# sta per piovere



## brian

Salut, voici une question très simple (je pense!) : comment traduire _sta per_ + <verbe> quand il s'agit d'une action impersonnelle, par exemple *Sta per piovere.*

Mon essai : *Il est sur le point de pleuvoir.*

Je voudrais savoir aussi s'il est possible - peut-être pas pour cet exemple-là, mais en théorie - d'utiliser _c'est sur le point_ au lieu de _il est sur le point_. J'imagine que, vu qu'on dit toujours _il pleut_ et pas _*ça pleut_, il n'est pas possible de dire _C'est sur le point de pleuvoir_, mais je n'en suis pas complètement sûr.

Merci en avance de votre aide.


----------



## habibimike

Salut,

Je pense que tu avais raison avec "Il est sur le point de pleuvoir" en premier, mais aucun probleme que je sache avec" Ca va commencer a pleuvoir" moins formal.

Maurice


----------



## brian

Merci, Maurice. Je n'avais pas pensé à ça. Peut-être que _Ça va bientôt commencer à pleuvoir_ serait plus proche au sens de la phrase originale, même si c'est aussi un peu plus long.


----------



## Maurice le difficile

Bonjour, voici mon grain de sel... A ce que je sache, on dit toujours «il» va se mettre à pleuvoir. On pourrait dire que ça va commencer à tomber, mais je ne crois pas avoir entendu «ca va pleuvoir». Ça se dit peut-être, mais en effet ce serait bien informel.


----------



## itka

Comme Maurice :
_Il va (bientôt) pleuvoir
Il va se mettre à pleuvoir
Il ne va pas tarder à pleuvoir_

Très familier (plutôt déconseillé) : _ça va tomber, ça va pleuvoir_


----------



## brian

Alors _Il est sur le point de pleuvoir_ ne se dit pas?

Merci encore.


----------



## itka

> Alors _Il est sur le point de pleuvoir_ ne se dit pas?


La phrase est correcte, mais... je ne sais pas pourquoi, je ne crois pas que quelqu'un dirait ça...
*Il est sur le point de... *fait surtout penser à une conjugaison à une forme personnelle : *être sur le point de*. 
_Mon ami se prépare, il est sur le point de sortir._
Je trouve l'expression bizarre avec un "il" impersonnel.


----------



## KaRiNe_Fr

Salut brian,

Moi je dis bien, regardant le ciel s'assombrir : « ça va pas tarder à pleuvoir ! » 
(et oui, c'est familier).


----------



## Nicomon

Salut brian,

Comme je remarque que tu es à Montréal, je mets aussi mon grain de sel. 

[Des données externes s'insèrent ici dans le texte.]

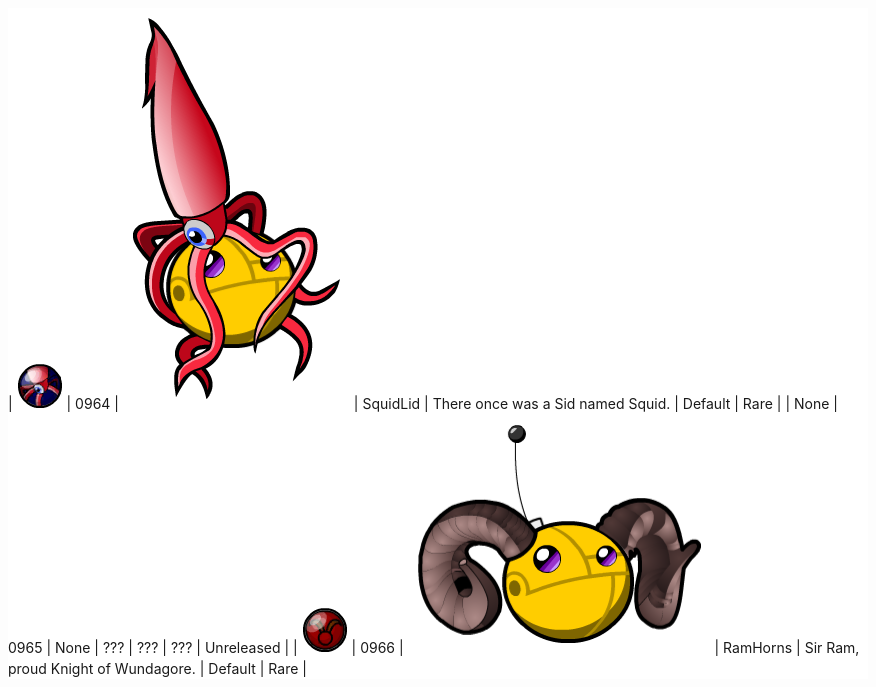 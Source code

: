 | ![chip_0964_icon.png](/images/chips/chip_0964_icon.png) | 0964 | ![/images/chips/chip_0964.png](/images/chips/chip_0964.png) | SquidLid | There once was a Sid named Squid. | Default | Rare |
| None | 0965 | None | ??? | ??? | ??? | Unreleased |
| ![chip_0966_icon.png](/images/chips/chip_0966_icon.png) | 0966 | ![/images/chips/chip_0966.png](/images/chips/chip_0966.png) | RamHorns | Sir Ram, proud Knight of Wundagore. | Default | Rare |
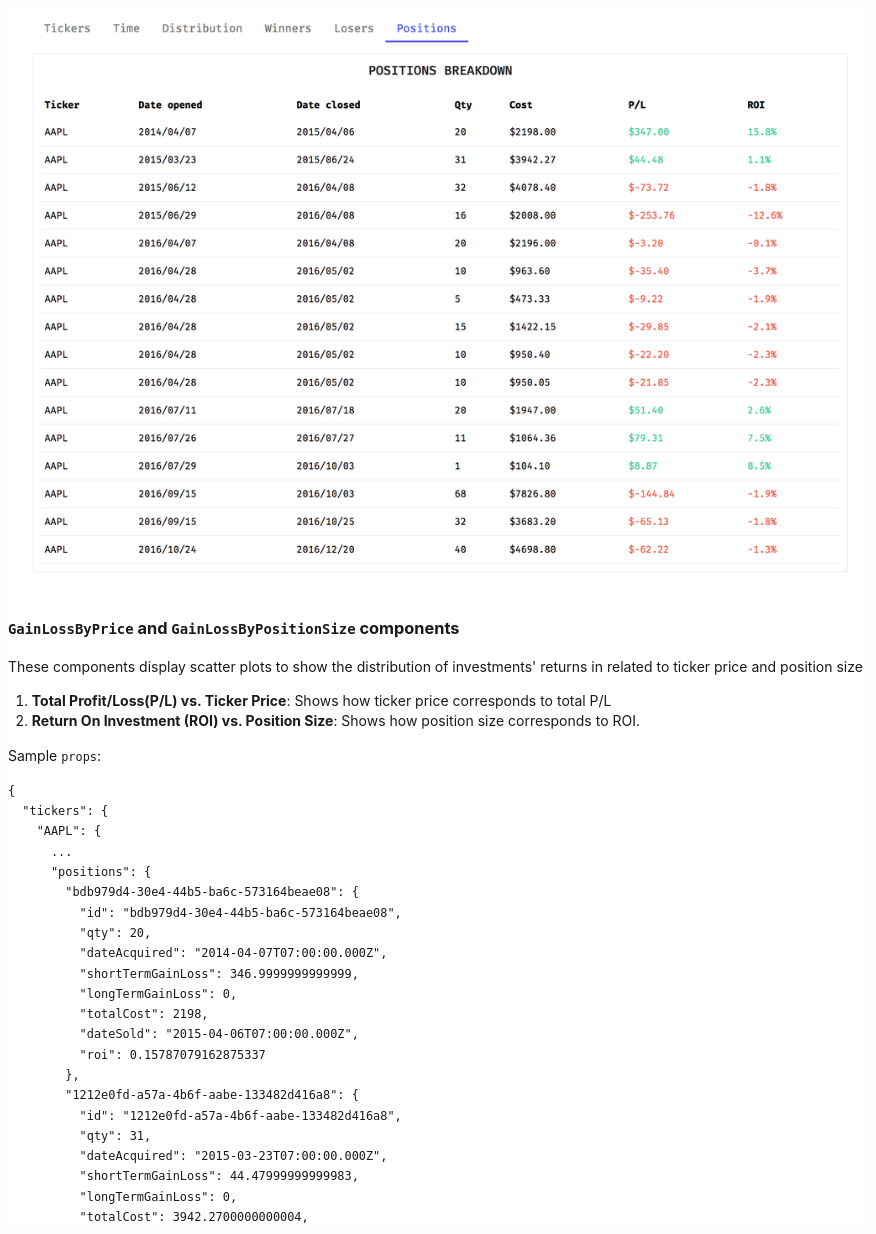 ![Positions component](https://github.com/tiffanymtlo/linkedin-reach-project-showcase/blob/master/images/Positions.png)

### `GainLossByPrice` and `GainLossByPositionSize` components
These components display scatter plots to show the distribution of investments' returns in related to ticker price and position size

1. **Total Profit/Loss(P/L) vs. Ticker Price**: Shows how ticker price corresponds to total P/L  
2. **Return On Investment (ROI) vs. Position Size**: Shows how position size corresponds to ROI.

Sample `props`:

```
{
  "tickers": {
    "AAPL": {
      ...
      "positions": {
        "bdb979d4-30e4-44b5-ba6c-573164beae08": {
          "id": "bdb979d4-30e4-44b5-ba6c-573164beae08",
          "qty": 20,
          "dateAcquired": "2014-04-07T07:00:00.000Z",
          "shortTermGainLoss": 346.9999999999999,
          "longTermGainLoss": 0,
          "totalCost": 2198,
          "dateSold": "2015-04-06T07:00:00.000Z",
          "roi": 0.15787079162875337
        },
        "1212e0fd-a57a-4b6f-aabe-133482d416a8": {
          "id": "1212e0fd-a57a-4b6f-aabe-133482d416a8",
          "qty": 31,
          "dateAcquired": "2015-03-23T07:00:00.000Z",
          "shortTermGainLoss": 44.47999999999983,
          "longTermGainLoss": 0,
          "totalCost": 3942.2700000000004,
```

Avec le verbe _pleuvoir_, je dirais comme itka - _ il va (bientôt) pleuvoir_
Sinon : _la pluie ne va pas tarder / la pluie s'en vient / on va (encore!) avoir de la pluie / ça va tomber (dru). _

Un jeune québécois dirait peut-être :_ Il va mouiller dans pas long. _

*Edit :* comme Maurice (qui est Québécois aussi)..._ *ça *va pleuvoir_ ne m'est pas familier. Ça « sonne drôle » à mon oreille.


----------



## Corsicum

brian said:


> Alors _Il est sur le point de pleuvoir_ ne se dit pas?
> 
> Merci encore.


Il me semble que c’est exactement la traduction de « sta per » ?
*Sta per piovere =* _la pluie est imminente, il est sur le point de pleuvoir, ça va tomber, le ciel est menaçant._


----------



## erikaf

Io direi
Il va plevoir


----------



## Corsicum

erikaf said:


> Io direi
> Il va plevoir


Oui, tu as probablement raison, mais dans ce cas comment dit-on en Italien : _il est sur le point de pleuvoir_ ?
Comment fait-on la nuance entre l’événement imminent et la simple prévision ?


----------



## Necsus

Corsicum said:


> Comment fait-on la nuance entre l’événement imminent et la simple prévision ?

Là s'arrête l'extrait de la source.